— ENTRIES SHOWN —
=== Section Start ===

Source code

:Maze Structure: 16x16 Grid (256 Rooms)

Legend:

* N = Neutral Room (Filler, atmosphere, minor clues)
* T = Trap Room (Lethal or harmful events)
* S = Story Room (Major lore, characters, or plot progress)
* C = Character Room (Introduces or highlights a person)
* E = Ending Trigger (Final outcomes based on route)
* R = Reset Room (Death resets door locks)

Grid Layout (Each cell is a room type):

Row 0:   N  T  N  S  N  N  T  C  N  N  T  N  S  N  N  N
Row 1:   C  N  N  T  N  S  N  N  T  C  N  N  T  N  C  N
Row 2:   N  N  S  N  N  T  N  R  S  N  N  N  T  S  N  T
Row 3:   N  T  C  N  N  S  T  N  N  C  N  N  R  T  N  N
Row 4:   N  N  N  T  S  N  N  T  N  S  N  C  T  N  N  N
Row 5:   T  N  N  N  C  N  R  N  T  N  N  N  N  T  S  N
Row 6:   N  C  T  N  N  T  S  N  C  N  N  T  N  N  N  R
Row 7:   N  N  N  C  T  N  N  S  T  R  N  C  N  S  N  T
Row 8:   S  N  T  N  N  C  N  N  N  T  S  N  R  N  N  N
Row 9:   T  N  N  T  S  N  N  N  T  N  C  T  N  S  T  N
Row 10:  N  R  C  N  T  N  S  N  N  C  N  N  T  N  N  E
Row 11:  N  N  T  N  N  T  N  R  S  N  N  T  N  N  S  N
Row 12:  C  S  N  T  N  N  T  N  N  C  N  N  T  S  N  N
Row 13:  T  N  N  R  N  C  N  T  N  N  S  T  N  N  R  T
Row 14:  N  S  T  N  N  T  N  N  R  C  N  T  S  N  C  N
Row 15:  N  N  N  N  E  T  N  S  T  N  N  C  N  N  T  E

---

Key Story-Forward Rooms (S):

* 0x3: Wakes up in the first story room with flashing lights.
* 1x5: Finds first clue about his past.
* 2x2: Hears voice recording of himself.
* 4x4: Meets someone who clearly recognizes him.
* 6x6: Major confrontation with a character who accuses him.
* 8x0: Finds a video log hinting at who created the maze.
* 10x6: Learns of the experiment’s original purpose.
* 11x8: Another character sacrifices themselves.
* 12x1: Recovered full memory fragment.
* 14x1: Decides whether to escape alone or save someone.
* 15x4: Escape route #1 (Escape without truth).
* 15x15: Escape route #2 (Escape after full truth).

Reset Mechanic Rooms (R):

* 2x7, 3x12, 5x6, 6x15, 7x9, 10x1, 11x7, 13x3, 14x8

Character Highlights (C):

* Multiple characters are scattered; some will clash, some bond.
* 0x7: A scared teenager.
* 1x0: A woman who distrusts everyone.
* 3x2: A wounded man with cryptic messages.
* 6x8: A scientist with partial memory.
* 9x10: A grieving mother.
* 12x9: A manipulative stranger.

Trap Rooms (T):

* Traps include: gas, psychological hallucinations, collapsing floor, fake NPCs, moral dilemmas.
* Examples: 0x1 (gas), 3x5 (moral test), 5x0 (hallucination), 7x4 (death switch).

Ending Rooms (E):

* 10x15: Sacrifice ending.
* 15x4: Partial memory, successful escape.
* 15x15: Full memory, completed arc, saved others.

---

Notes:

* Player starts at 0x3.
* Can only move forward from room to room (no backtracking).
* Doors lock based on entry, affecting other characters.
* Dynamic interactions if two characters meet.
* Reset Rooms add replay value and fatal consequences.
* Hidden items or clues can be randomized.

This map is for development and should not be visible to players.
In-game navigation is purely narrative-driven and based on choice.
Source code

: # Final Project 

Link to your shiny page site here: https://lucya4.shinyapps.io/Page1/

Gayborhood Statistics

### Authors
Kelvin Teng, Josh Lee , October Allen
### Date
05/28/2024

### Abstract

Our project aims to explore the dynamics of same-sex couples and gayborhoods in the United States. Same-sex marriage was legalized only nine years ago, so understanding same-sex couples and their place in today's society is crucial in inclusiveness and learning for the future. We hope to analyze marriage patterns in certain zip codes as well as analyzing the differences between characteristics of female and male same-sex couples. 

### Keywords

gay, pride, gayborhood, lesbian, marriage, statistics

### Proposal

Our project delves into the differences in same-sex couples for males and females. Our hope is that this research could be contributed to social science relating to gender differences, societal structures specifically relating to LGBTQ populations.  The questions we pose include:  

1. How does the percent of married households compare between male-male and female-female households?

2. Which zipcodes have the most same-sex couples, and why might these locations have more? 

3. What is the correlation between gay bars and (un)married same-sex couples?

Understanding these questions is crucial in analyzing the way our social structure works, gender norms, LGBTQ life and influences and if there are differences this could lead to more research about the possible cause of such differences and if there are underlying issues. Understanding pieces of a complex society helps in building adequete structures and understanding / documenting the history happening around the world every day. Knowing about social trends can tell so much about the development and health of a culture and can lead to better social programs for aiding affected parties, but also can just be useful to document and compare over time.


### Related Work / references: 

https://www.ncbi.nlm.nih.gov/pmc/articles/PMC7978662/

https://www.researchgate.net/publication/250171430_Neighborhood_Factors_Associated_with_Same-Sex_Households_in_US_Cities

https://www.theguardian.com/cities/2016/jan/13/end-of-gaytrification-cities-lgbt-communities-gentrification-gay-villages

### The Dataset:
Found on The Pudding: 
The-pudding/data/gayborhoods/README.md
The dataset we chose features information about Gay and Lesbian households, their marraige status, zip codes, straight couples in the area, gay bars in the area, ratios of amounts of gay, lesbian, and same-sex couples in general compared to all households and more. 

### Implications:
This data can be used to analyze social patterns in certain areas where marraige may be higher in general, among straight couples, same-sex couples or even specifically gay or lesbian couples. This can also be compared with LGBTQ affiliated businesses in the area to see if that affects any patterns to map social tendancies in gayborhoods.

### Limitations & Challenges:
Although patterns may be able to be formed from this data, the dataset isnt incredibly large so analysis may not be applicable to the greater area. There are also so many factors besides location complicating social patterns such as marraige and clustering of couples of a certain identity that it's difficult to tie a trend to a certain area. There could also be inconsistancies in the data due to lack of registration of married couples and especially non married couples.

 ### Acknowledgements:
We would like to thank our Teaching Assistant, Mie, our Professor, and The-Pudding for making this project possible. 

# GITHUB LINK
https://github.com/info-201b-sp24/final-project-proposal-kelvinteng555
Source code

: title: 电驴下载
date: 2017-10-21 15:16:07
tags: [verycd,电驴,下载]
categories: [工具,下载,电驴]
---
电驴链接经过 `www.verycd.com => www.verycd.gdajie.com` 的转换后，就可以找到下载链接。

=== Section End ===

— TASK ITEM —
An exact transcription of the data above is required.

— RESPONSE TO THE TASK —
Source code

:Maze Structure: 16x16 Grid (256 Rooms)

Legend:

* N = Neutral Room (Filler, atmosphere, minor clues)
* T = Trap Room (Lethal or harmful events)
* S = Story Room (Major lore, characters, or plot progress)
* C = Character Room (Introduces or highlights a person)
* E = Ending Trigger (Final outcomes based on route)
* R = Reset Room (Death resets door locks)

Grid Layout (Each cell is a room type):

Row 0:   N  T  N  S  N  N  T  C  N  N  T  N  S  N  N  N
Row 1:   C  N  N  T  N  S  N  N  T  C  N  N  T  N  C  N
Row 2:   N  N  S  N  N  T  N  R  S  N  N  N  T  S  N  T
Row 3:   N  T  C  N  N  S  T  N  N  C  N  N  R  T  N  N
Row 4:   N  N  N  T  S  N  N  T  N  S  N  C  T  N  N  N
Row 5:   T  N  N  N  C  N  R  N  T  N  N  N  N  T  S  N
Row 6:   N  C  T  N  N  T  S  N  C  N  N  T  N  N  N  R
Row 7:   N  N  N  C  T  N  N  S  T  R  N  C  N  S  N  T
Row 8:   S  N  T  N  N  C  N  N  N  T  S  N  R  N  N  N
Row 9:   T  N  N  T  S  N  N  N  T  N  C  T  N  S  T  N
Row 10:  N  R  C  N  T  N  S  N  N  C  N  N  T  N  N  E
Row 11:  N  N  T  N  N  T  N  R  S  N  N  T  N  N  S  N
Row 12:  C  S  N  T  N  N  T  N  N  C  N  N  T  S  N  N
Row 13:  T  N  N  R  N  C  N  T  N  N  S  T  N  N  R  T
Row 14:  N  S  T  N  N  T  N  N  R  C  N  T  S  N  C  N
Row 15:  N  N  N  N  E  T  N  S  T  N  N  C  N  N  T  E

---

Key Story-Forward Rooms (S):

* 0x3: Wakes up in the first story room with flashing lights.
* 1x5: Finds first clue about his past.
* 2x2: Hears voice recording of himself.
* 4x4: Meets someone who clearly recognizes him.
* 6x6: Major confrontation with a character who accuses him.
* 8x0: Finds a video log hinting at who created the maze.
* 10x6: Learns of the experiment’s original purpose.
* 11x8: Another character sacrifices themselves.
* 12x1: Recovered full memory fragment.
* 14x1: Decides whether to escape alone or save someone.
* 15x4: Escape route #1 (Escape without truth).
* 15x15: Escape route #2 (Escape after full truth).

Reset Mechanic Rooms (R):

* 2x7, 3x12, 5x6, 6x15, 7x9, 10x1, 11x7, 13x3, 14x8

Character Highlights (C):

* Multiple characters are scattered; some will clash, some bond.
* 0x7: A scared teenager.
* 1x0: A woman who distrusts everyone.
* 3x2: A wounded man with cryptic messages.
* 6x8: A scientist with partial memory.
* 9x10: A grieving mother.
* 12x9: A manipulative stranger.

Trap Rooms (T):

* Traps include: gas, psychological hallucinations, collapsing floor, fake NPCs, moral dilemmas.
* Examples: 0x1 (gas), 3x5 (moral test), 5x0 (hallucination), 7x4 (death switch).

Ending Rooms (E):

* 10x15: Sacrifice ending.
* 15x4: Partial memory, successful escape.
* 15x15: Full memory, completed arc, saved others.

---

Notes:

* Player starts at 0x3.
* Can only move forward from room to room (no backtracking).
* Doors lock based on entry, affecting other characters.
* Dynamic interactions if two characters meet.
* Reset Rooms add replay value and fatal consequences.
* Hidden items or clues can be randomized.

This map is for development and should not be visible to players.
In-game navigation is purely narrative-driven and based on choice.
Source code

: # Final Project 

Link to your shiny page site here: https://lucya4.shinyapps.io/Page1/

Gayborhood Statistics

### Authors
Kelvin Teng, Josh Lee , October Allen
### Date
05/28/2024

### Abstract

Our project aims to explore the dynamics of same-sex couples and gayborhoods in the United States. Same-sex marriage was legalized only nine years ago, so understanding same-sex couples and their place in today's society is crucial in inclusiveness and learning for the future. We hope to analyze marriage patterns in certain zip codes as well as analyzing the differences between characteristics of female and male same-sex couples. 

### Keywords

gay, pride, gayborhood, lesbian, marriage, statistics

### Proposal

Our project delves into the differences in same-sex couples for males and females. Our hope is that this research could be contributed to social science relating to gender differences, societal structures specifically relating to LGBTQ populations.  The questions we pose include:  

1. How does the percent of married households compare between male-male and female-female households?

2. Which zipcodes have the most same-sex couples, and why might these locations have more? 

3. What is the correlation between gay bars and (un)married same-sex couples?

Understanding these questions is crucial in analyzing the way our social structure works, gender norms, LGBTQ life and influences and if there are differences this could lead to more research about the possible cause of such differences and if there are underlying issues. Understanding pieces of a complex society helps in building adequete structures and understanding / documenting the history happening around the world every day. Knowing about social trends can tell so much about the development and health of a culture and can lead to better social programs for aiding affected parties, but also can just be useful to document and compare over time.


### Related Work / references: 

https://www.ncbi.nlm.nih.gov/pmc/articles/PMC7978662/

https://www.researchgate.net/publication/250171430_Neighborhood_Factors_Associated_with_Same-Sex_Households_in_US_Cities

https://www.theguardian.com/cities/2016/jan/13/end-of-gaytrification-cities-lgbt-communities-gentrification-gay-villages

### The Dataset:
Found on The Pudding: 
The-pudding/data/gayborhoods/README.md
The dataset we chose features information about Gay and Lesbian households, their marraige status, zip codes, straight couples in the area, gay bars in the area, ratios of amounts of gay, lesbian, and same-sex couples in general compared to all households and more. 

### Implications:
This data can be used to analyze social patterns in certain areas where marraige may be higher in general, among straight couples, same-sex couples or even specifically gay or lesbian couples. This can also be compared with LGBTQ affiliated businesses in the area to see if that affects any patterns to map social tendancies in gayborhoods.

### Limitations & Challenges:
Although patterns may be able to be formed from this data, the dataset isnt incredibly large so analysis may not be applicable to the greater area. There are also so many factors besides location complicating social patterns such as marraige and clustering of couples of a certain identity that it's difficult to tie a trend to a certain area. There could also be inconsistancies in the data due to lack of registration of married couples and especially non married couples.

 ### Acknowledgements:
We would like to thank our Teaching Assistant, Mie, our Professor, and The-Pudding for making this project possible. 

# GITHUB LINK
https://github.com/info-201b-sp24/final-project-proposal-kelvinteng555
Source code

: title: 电驴下载
date: 2017-10-21 15:16:07
tags: [verycd,电驴,下载]
categories: [工具,下载,电驴]
---
电驴链接经过 `www.verycd.com => www.verycd.gdajie.com` 的转换后，就可以找到下载链接。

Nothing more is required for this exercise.